Я надеюсь, что Ваш Ёжик выздоровел. Что это он у Вас так часто болеет? Но Вы не отчаивайтесь: видимо, ему суждено стать крепким парнем, пройдя опасности детства. Жаль только, что это Вас вечно мучит и беспокоит. (...)
И все-таки Вы мне не написали об одном очень важном месте моего письма.
Я хочу, чтобы Вы пользовались моей дружбой во всех трудных случаях Вашей жизни. Я хочу, чтобы Вы были избавлены от тягот там, где их очень легко избежать. Поняли? И прошу Вас поверить, что я это буду делать с легкостью, которую мне позволяет мое чудесное отношение к Вам.
Я Вас крепко целую и, как всегда, желаю Вам счастья.
Ваш И. Д.
10/IV—51 г.
Дорогой Исаак Осипович!
Продолжаю письмо после большого перерыва, который объясню Вам позже.
Как странно, что последнее письмо от Вас написано в тот же день, когда начинала свое письмо и я!
Не могу Вам передать, как я возмущена поступками тех людишек, которые стремятся причинить Вам зло. Но они мне очень напоминают ту крыловскую моську, которая лаяла на слона. И, главное, с тем же успехом. (...)
Мне не пришлось прочесть этой грязной статейки, так как наш завод не выписывает этой газеты. А жаль: я написала бы в газету, что я думаю о таких людях и о тех, кто пропускает подобные статьи. А Вам не надо так переживать это происшествие — новое присуждение Вам Сталинской премии (в который раз?) говорит достаточно убедительно. А главное — та популярность и любовь, которыми Вы пользуетесь у громадной массы простого народа. Ваши песни поют каждый день во всех уголках нашей страны и за рубежом. Кто еще может этим похвастать? Никто. Если сейчас известно много новых советских композиторов с неплохими песнями, то эти песни в громадном большинстве случаев являются «калифами на час» и потом предаются забвению.
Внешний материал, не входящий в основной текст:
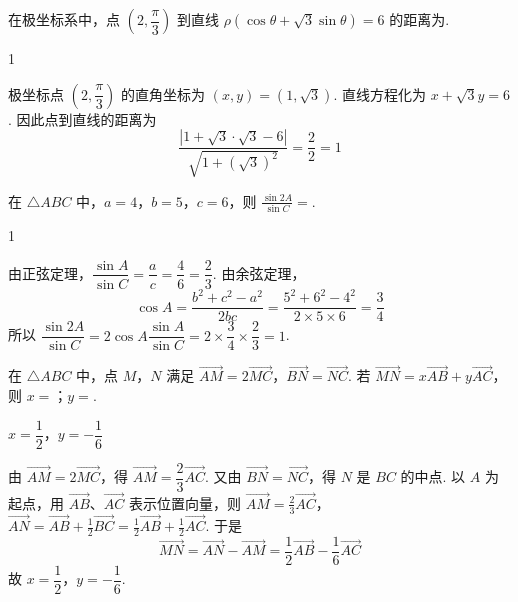 \begin{problem}
在极坐标系中，点 \(\left(2,\dfrac{\pi}{3}\right)\) 到直线 \(\rho(\cos\theta+\sqrt{3}\sin\theta)=6\) 的距离为\fillinblank{}.

\begin{answer}
1
\end{answer}

\begin{solution}
极坐标点 \(\left(2,\dfrac{\pi}{3}\right)\) 的直角坐标为 \((x,y)=(1,\sqrt3)\). 直线方程化为 \(x+\sqrt3y=6\). 因此点到直线的距离为
\[
\frac{|1+\sqrt3\cdot\sqrt3-6|}{\sqrt{1+(\sqrt3)^2}}=\frac{2}{2}=1
\]
\end{solution}
\end{problem}

\begin{problem}
在 \(\triangle ABC\) 中，\(a = 4\)，\(b = 5\)，\(c = 6\)，则 \(\frac{\sin 2A}{\sin C} = \)\fillinblank{}.

\begin{answer}
1
\end{answer}

\begin{solution}
由正弦定理，\(\dfrac{\sin A}{\sin C}=\dfrac{a}{c}=\dfrac{4}{6}=\dfrac{2}{3}\). 由余弦定理，
\[
\cos A=\frac{b^2+c^2-a^2}{2bc}=\frac{5^2+6^2-4^2}{2\times5\times6}=\frac{3}{4}
\]
所以 \(\dfrac{\sin2A}{\sin C}=2\cos A\dfrac{\sin A}{\sin C}=2\times\dfrac34\times\dfrac23=1\).
\end{solution}
\end{problem}

\begin{problem}
在 \(\triangle ABC\) 中，点 \(M\)，\(N\) 满足 \(\overrightarrow{AM} = 2\overrightarrow{MC}\)，\(\overrightarrow{BN} = \overrightarrow{NC}\). 若 \(\overrightarrow{MN} = x\overrightarrow{AB} + y\overrightarrow{AC}\)，则 \(x =\)\fillinblank{}；\(y =\)\fillinblank{}.

\begin{answer}
\(x=\dfrac{1}{2}\)，\(y=-\dfrac{1}{6}\)
\end{answer}

\begin{solution}
由 \(\overrightarrow{AM}=2\overrightarrow{MC}\)，得 \(\overrightarrow{AM}=\dfrac{2}{3}\overrightarrow{AC}\). 又由 \(\overrightarrow{BN}=\overrightarrow{NC}\)，得 \(N\) 是 \(BC\) 的中点. 以 \(A\) 为起点，用 \(\overrightarrow{AB}\)、\(\overrightarrow{AC}\) 表示位置向量，则
\(\overrightarrow{AM}=\frac23\overrightarrow{AC}\)，\(\overrightarrow{AN}=\overrightarrow{AB}+\frac12\overrightarrow{BC} =\frac12\overrightarrow{AB}+\frac12\overrightarrow{AC}\).
于是
\[
\overrightarrow{MN}=\overrightarrow{AN}-\overrightarrow{AM}
=\frac12\overrightarrow{AB}-\frac16\overrightarrow{AC}
\]
故 \(x=\dfrac12\)，\(y=-\dfrac16\).
\end{solution}
\end{problem}


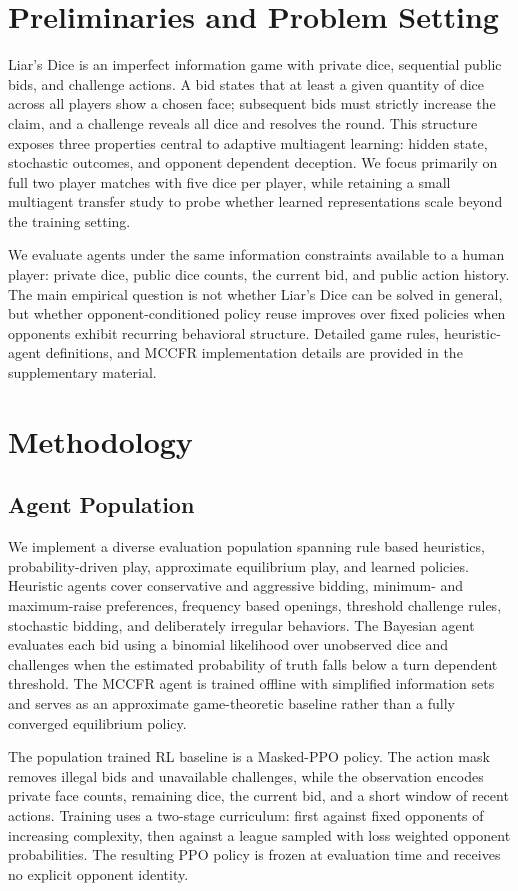 \documentclass{article}
\begin{document}
\section{Preliminaries and Problem Setting}
Liar's Dice is an imperfect information game with private dice, sequential public bids, and challenge actions. A bid states that at least a given quantity of dice across all players show a chosen face; subsequent bids must strictly increase the claim, and a challenge reveals all dice and resolves the round. This structure exposes three properties central to adaptive multiagent learning: hidden state, stochastic outcomes, and opponent dependent deception. We focus primarily on full two player matches with five dice per player, while retaining a small multiagent transfer study to probe whether learned representations scale beyond the training setting.

We evaluate agents under the same information constraints available to a human player: private dice, public dice counts, the current bid, and public action history. The main empirical question is not whether Liar's Dice can be solved in general, but whether opponent-conditioned policy reuse improves over fixed policies when opponents exhibit recurring behavioral structure. Detailed game rules, heuristic-agent definitions, and MCCFR implementation details are provided in the supplementary material.


\section{Methodology}
\subsection{Agent Population}
We implement a diverse evaluation population spanning rule based heuristics, probability-driven play, approximate equilibrium play, and learned policies. Heuristic agents cover conservative and aggressive bidding, minimum- and maximum-raise preferences, frequency based openings, threshold challenge rules, stochastic bidding, and deliberately irregular behaviors. The Bayesian agent evaluates each bid using a binomial likelihood over unobserved dice and challenges when the estimated probability of truth falls below a turn dependent threshold. The MCCFR agent is trained offline with simplified information sets and serves as an approximate game-theoretic baseline rather than a fully converged equilibrium policy.

The population trained RL baseline is a Masked-PPO policy. The action mask removes illegal bids and unavailable challenges, while the observation encodes private face counts, remaining dice, the current bid, and a short window of recent actions. Training uses a two-stage curriculum: first against fixed opponents of increasing complexity, then against a league sampled with loss weighted opponent probabilities. The resulting PPO policy is frozen at evaluation time and receives no explicit opponent identity.
\end{document}
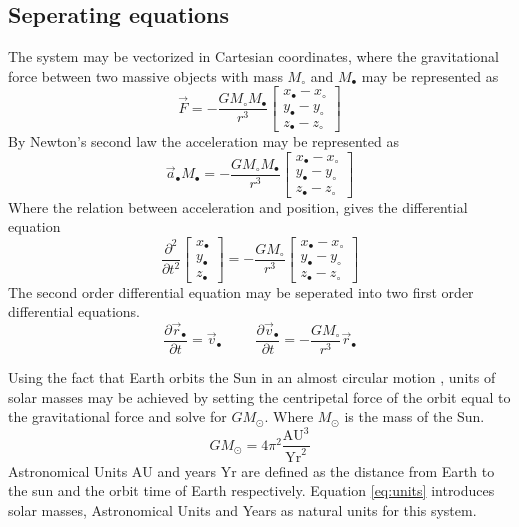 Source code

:\documentclass[twoside,twocolumn]{article}
\newcommand{\nl}{
	
	\medskip
	\noindent
}
\newcommand{\sun}{\odot}
\newcommand{\planet}{\bullet}
\newcommand{\AU}{\text{AU}}
\newcommand{\Yr}{\text{Yr}}
\begin{document}
\subsection{Seperating equations}
The system may be vectorized in Cartesian coordinates, where the gravitational force between two massive objects with mass $M_\circ$ and $M_\planet$ may be represented as 
\begin{equation}
\vec F=-\frac{GM_\circ M_\planet}{r^3}\begin{bmatrix}
x_\planet-x_\circ\\
y_\planet-y_\circ\\
z_\planet-z_\circ
\end{bmatrix}
\end{equation}
By Newton's second law the acceleration may be represented as
\begin{equation*}
\vec a_\planet M_\planet=-\frac{GM_\circ M_\planet}{r^3}\begin{bmatrix}
x_\planet-x_\circ\\
y_\planet-y_\circ\\
z_\planet-z_\circ
\end{bmatrix}
\end{equation*}
Where the relation between acceleration and position, gives the differential equation
\begin{equation*}
\frac{\partial^2}{\partial t^2}\begin{bmatrix}
x_\planet\\
y_\planet\\
z_\planet
\end{bmatrix}
 =-\frac{GM_\circ}{r^3}\begin{bmatrix}
x_\planet-x_\circ\\
y_\planet-y_\circ\\
z_\planet-z_\circ
\end{bmatrix}
\end{equation*}
The second order differential equation may be seperated into two first order differential equations.
\begin{equation*}
\frac{\partial \vec r_\planet}{\partial t} = \vec v_\planet\hspace{1cm}
\frac{\partial \vec v_\planet}{\partial t} =-\frac{GM_\circ}{r^3}\vec r_\planet
\end{equation*}

Using the fact that Earth orbits the Sun in an almost circular motion \citep{NASA:orbit}, units of solar masses may be achieved by setting the centripetal force of the orbit equal to the gravitational force and solve for $GM_\sun$. Where $M_\sun$ is the mass of the Sun.
\begin{equation}
GM_\sun = 4\pi^2 \frac{\AU^3}{\Yr^2} \label{eq:units}
\end{equation}
Astronomical Units $\AU$ and years $\Yr$ are defined as the distance from Earth to the sun and the orbit time of Earth respectively. Equation \ref{eq:units} introduces solar masses, Astronomical Units and Years as natural units for this system.\nl
\end{document}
А кто из этих композиторов обладает таким богатством мелодических гармоний, как Вы, такими неповторимыми, одному Вам присущими нюансами музыкальной мысли, таким разнообразием жанров творчества? Никто, и еще раз — никто! Вот поэтому Вам и завидуют некоторые мелкие людишки и пытаются очернить Вас в глазах других людей. Но эти жалкие потуги могут привести только к обратному результату. Вы очень скромны, но Вы должны чувствовать отношение к Вам простых людей, ничего от Вас не ждущих, кроме новых чудесных песен. А радио? Разве прошел хоть один день, чтобы не транслировали Вашу музыку? Какие сейчас бывают чудесные передачи о Вас! А в «Вольный ветер» я влюбляюсь все больше и больше. (...)
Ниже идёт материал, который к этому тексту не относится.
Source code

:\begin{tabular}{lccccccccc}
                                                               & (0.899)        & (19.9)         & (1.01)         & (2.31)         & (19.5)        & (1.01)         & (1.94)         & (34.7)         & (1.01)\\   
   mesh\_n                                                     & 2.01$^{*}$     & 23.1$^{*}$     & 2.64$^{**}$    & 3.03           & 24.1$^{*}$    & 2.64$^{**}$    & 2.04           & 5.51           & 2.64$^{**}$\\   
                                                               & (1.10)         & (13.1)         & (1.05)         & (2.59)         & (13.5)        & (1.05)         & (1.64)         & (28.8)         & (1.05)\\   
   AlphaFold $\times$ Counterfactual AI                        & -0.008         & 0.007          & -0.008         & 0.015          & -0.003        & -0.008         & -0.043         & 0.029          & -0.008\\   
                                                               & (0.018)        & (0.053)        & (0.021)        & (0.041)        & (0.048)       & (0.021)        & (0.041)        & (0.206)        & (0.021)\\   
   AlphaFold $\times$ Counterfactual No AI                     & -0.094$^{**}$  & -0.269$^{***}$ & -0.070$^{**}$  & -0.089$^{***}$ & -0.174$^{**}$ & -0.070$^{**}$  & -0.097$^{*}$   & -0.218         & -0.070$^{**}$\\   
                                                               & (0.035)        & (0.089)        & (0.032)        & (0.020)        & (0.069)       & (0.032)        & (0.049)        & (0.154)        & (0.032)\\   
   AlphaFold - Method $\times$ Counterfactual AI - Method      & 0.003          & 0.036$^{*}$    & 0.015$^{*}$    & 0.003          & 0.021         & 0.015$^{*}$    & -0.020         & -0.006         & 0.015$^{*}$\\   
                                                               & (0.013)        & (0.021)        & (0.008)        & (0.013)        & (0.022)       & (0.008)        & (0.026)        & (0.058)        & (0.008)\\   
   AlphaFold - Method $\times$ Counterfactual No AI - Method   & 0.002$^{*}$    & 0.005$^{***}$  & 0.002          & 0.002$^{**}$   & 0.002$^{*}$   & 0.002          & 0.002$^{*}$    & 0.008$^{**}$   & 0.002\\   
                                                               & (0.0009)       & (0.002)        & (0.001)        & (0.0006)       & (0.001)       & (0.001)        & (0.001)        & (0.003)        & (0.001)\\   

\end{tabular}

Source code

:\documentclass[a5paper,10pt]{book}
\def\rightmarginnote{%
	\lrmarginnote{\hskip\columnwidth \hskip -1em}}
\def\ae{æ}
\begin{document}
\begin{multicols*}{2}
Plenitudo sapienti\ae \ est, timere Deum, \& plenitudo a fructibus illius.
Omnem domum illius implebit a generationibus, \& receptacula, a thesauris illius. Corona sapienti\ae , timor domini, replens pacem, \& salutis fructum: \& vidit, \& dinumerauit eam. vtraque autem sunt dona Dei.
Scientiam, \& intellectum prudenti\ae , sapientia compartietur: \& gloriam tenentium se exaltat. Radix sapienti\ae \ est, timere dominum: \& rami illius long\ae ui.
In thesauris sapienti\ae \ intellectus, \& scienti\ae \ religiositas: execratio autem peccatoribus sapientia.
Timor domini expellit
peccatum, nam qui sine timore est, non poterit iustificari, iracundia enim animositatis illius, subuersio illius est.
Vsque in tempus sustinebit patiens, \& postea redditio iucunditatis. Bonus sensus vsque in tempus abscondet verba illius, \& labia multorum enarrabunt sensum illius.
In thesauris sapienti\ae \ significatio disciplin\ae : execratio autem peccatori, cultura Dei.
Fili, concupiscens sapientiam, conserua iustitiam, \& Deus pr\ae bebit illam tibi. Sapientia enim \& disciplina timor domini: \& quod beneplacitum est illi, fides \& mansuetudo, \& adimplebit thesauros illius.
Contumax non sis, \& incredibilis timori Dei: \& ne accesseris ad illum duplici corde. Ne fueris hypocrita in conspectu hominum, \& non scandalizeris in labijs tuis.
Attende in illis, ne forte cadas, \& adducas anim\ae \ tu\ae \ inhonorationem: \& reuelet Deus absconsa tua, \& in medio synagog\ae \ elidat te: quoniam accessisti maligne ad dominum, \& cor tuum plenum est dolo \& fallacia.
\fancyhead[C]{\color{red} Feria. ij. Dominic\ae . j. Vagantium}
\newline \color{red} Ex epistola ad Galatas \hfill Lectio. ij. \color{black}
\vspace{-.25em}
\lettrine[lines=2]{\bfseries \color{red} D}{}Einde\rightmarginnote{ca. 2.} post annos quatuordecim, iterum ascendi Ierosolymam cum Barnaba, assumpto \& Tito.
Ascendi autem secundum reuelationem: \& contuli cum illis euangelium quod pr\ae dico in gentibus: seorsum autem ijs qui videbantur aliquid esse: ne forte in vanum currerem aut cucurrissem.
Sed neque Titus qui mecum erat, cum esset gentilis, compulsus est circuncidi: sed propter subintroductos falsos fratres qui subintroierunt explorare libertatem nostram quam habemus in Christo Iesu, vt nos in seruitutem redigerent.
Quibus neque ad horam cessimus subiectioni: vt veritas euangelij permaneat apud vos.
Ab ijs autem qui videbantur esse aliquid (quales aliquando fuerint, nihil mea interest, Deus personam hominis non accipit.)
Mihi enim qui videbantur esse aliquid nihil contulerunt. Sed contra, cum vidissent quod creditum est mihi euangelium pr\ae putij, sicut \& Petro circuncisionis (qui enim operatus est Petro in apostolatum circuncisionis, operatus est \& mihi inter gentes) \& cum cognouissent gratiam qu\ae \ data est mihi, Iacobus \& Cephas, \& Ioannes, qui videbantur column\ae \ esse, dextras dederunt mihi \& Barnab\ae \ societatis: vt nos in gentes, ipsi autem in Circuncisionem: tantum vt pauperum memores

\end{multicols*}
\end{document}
Не подумайте, что это пристрастное мнение, нет, я просто считаю, что у меня неплохой вкус. Я радуюсь Вашим успехам и горжусь ими, Вами и нашей необычной дружбой. Эта дружба делает меня лучше, так как я не могу обмануть Ваше доверие. Я даже не могу решить, кто прекраснее: Дунаевский-музыкант или Дунаевский-человек. Вернее — оба. Не улыбайтесь, это не ослепление, которое помешало бы мне увидеть некоторые Ваши слабости. Но мне до сих пор удивительно то, что Судьба свела наши дороги вместе и что Вы стали так близки и дороги мне. Понимаете ли Вы это, чувствуете ли всю глубину этого? Мне не хочется бросаться словами, но мне кажется, что я могла бы пожертвовать для Вас жизнью. И если бы больше существовало на земле таких отношений — мир во многом бы выиграл.